Sunday 4 March 2012

Speech in Treviso, September 21, 1938


By Benito Mussolini

Comrades!

I begin my journey among the people of Triveneto with this unfortunately brief stop in your very proud land. (The crowd longly shouts: "Come back! Come back!").

Da questa città e da questa terra che ebbe l'orgoglio di vedere nuovamente le armate italiane raggiungere una delle più grandi vittorie che la storia del mondo ricordi, desidero invitare tutti gli Italiani. che in questo momento mi ascoltano, a compiere, non soltanto nella ricorrenza del ventennale della Vittoria, un pellegrinaggio dalle rive del Piave ai costoni del Carso.

In the first place they will see the monuments that we have dedicated to the memory of our Fallen, monuments that have gigantic proportions. The glorious mothers of our heroes will be able to see the names of their fallen, their loved ones, engraved in metal which will endure through the centuries.

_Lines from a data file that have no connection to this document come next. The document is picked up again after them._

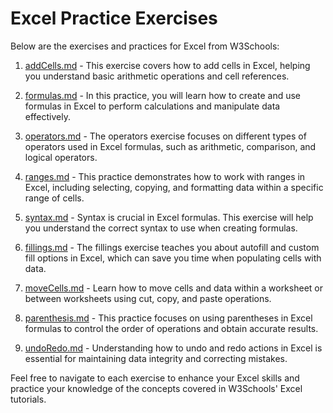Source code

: # Excel Practice Exercises

Below are the exercises and practices for Excel from W3Schools:

1. [addCells.md](addCells.md) - This exercise covers how to add cells in Excel, helping you understand basic arithmetic operations and cell references.

2. [formulas.md](formulas.md) - In this practice, you will learn how to create and use formulas in Excel to perform calculations and manipulate data effectively.

3. [operators.md](operators.md) - The operators exercise focuses on different types of operators used in Excel formulas, such as arithmetic, comparison, and logical operators.

4. [ranges.md](ranges.md) - This practice demonstrates how to work with ranges in Excel, including selecting, copying, and formatting data within a specific range of cells.

5. [syntax.md](syntax.md) - Syntax is crucial in Excel formulas. This exercise will help you understand the correct syntax to use when creating formulas.

6. [fillings.md](fillings.md) - The fillings exercise teaches you about autofill and custom fill options in Excel, which can save you time when populating cells with data.

7. [moveCells.md](moveCells.md) - Learn how to move cells and data within a worksheet or between worksheets using cut, copy, and paste operations.

8. [parenthesis.md](parenthesis.md) - This practice focuses on using parentheses in Excel formulas to control the order of operations and obtain accurate results.

9. [undoRedo.md](undoRedo.md) - Understanding how to undo and redo actions in Excel is essential for maintaining data integrity and correcting mistakes.

Feel free to navigate to each exercise to enhance your Excel skills and practice your knowledge of the concepts covered in W3Schools' Excel tutorials.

Then they will see what Italy has done over the past twenty years in the redeemed lands, in Trieste and Gorizia: workshops, construction sites, factories, power plants which are unique in the world; furthermore they will see that the alloglot populations, small fringes of the great Slavic mass, who came to this side of the mountains in past times, have demonstrated with their spontaneous manifestations to be fully involved in the life of the Italian Nation.

No one forced the alloglot population of the Isonzo valley to approach me. A battalion of Blackshirts, composed entirely of alloglots, paraded in front of me in Trieste in the Piazza dell'Unità in a simply superb way. (Shouts of: "Viva il Duce!"). These populations feel proud to participate in our national and imperial life, which is why we can observe in certain delusional and malevolent polemics from beyond the Alps, that, in order to solve certain problems, particular historical circumstances are needed and it is necessary, above all, that these problems have large proportions.

If Czechoslovakia is today in a position that might be called delicate, the reason is that it was not simply Czechoslovakia, but rather Czecho-Germano-Polish-Magyar-Ruthene-Romanian-Slovakia.

I must today urge that from the moment when this problem is faced, it must be solved comprehensively.

At this moment the British Prime Minister, who took the political initiative, is piloting the ship towards the port of peace.

According to a telegram from the official French agency, the Czech government, after a whole night of consultations, accepted the Franco-British proposal formulated in the meeting this morning in London.

All foreign observers had to admit — perhaps reluctantly — that of all the peoples of Europe the people who remained quietest in the face of this crisis were the Italians. This is due to the Fascist revolution, (shouts of: "It is due to the Duce!") which finally made the Italians. Today there are no longer Italians of the west or east, of the mainland or of the islands: there are only Italians. Italians who, under the symbol of the Lictor, are always ready to fight and win.